On March 12, a California man who pleaded guilty to trafficking nearly $1 million in cocaine was sentenced to five years of mandatory supervision. The 31-year-old man’s co-defendant, a 30-year-old man, had pleaded guilty to the same charges and was given the same sentence in late February.
According to the report, the two men were traveling north on Interstate 15 in a 1999 Chevrolet Malibu when agents with the U.S. Border Patrol directed them to pullover at the checkpoint. A K9 team searched the vehicle and indicated that drugs may be inside. A manual search was then conducted. About 76 pounds of cocaine in 32 bundles were reportedly found in concealed spaces near the front wheel wells and bumper. The two men were taken into custody.
The two men were charged with transportation of controlled substances for sale and being in possession of more than 4 kilograms of the drug. As part of an agreement for each man pleading guilty, a possession of controlled substance for sale charge was dropped. While neither man was sentenced to jail, both were sentenced to mandatory supervision, which is a form of probation.

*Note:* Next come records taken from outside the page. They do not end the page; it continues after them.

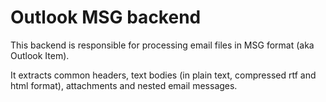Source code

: # Outlook MSG backend #

This backend is responsible for processing email files in MSG format (aka
Outlook Item).

It extracts common headers, text bodies (in plain text, compressed rtf and
html format), attachments and nested email messages.
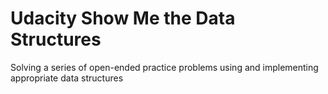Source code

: # Udacity Show Me the Data Structures
 Solving a series of open-ended practice problems using and implementing appropriate data structures
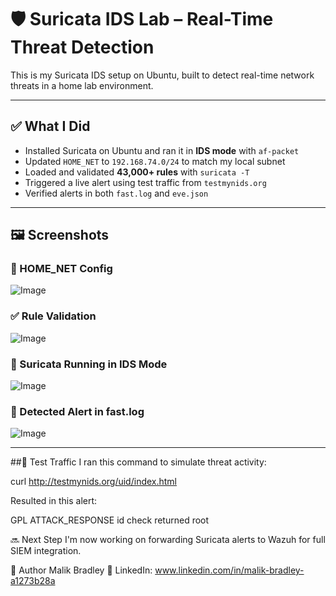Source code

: # 🛡️ Suricata IDS Lab – Real-Time Threat Detection

This is my Suricata IDS setup on Ubuntu, built to detect real-time network threats in a home lab environment.

---

## ✅ What I Did

- Installed Suricata on Ubuntu and ran it in **IDS mode** with `af-packet`
- Updated `HOME_NET` to `192.168.74.0/24` to match my local subnet
- Loaded and validated **43,000+ rules** with `suricata -T`
- Triggered a live alert using test traffic from `testmynids.org`
- Verified alerts in both `fast.log` and `eve.json`

---

## 🖼️ Screenshots

### 🧾 HOME_NET Config
![Image](https://github.com/user-attachments/assets/798670ae-d423-4bde-9ae1-e7e328b3b48f)


### ✅ Rule Validation
![Image](https://github.com/user-attachments/assets/dbf1c298-c9c7-487f-bcd6-1c787d7b68e8)

### 📡 Suricata Running in IDS Mode
![Image](https://github.com/user-attachments/assets/f5a48e4b-f329-473f-9ab8-5e91c755421d)

### 🚨 Detected Alert in fast.log
![Image](https://github.com/user-attachments/assets/68bdcc6c-5d2e-4f58-b460-971ca6794452)


---

##🧪 Test Traffic
I ran this command to simulate threat activity:

curl http://testmynids.org/uid/index.html

Resulted in this alert:

GPL ATTACK_RESPONSE id check returned root

🔜 Next Step
I'm now working on forwarding Suricata alerts to Wazuh for full SIEM integration.

👤 Author
Malik Bradley
🔗 LinkedIn: www.linkedin.com/in/malik-bradley-a1273b28a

When a person is accused of trafficking or selling drugs, the consequences can be severe depending on the evidence the authorities have against the accused person. However, there are certain procedures that the authorities must follow when investigating a possible drug trafficking case. For example, they must have probable cause to stop and search a vehicle. A criminal law attorney may challenge the charges if it is found that the authorities did not follow proper procedures when attempting to secure evidence. If it is found that the vehicle search was illegal, the evidence may not be used in court, potentially leading to a dismissal of the charges.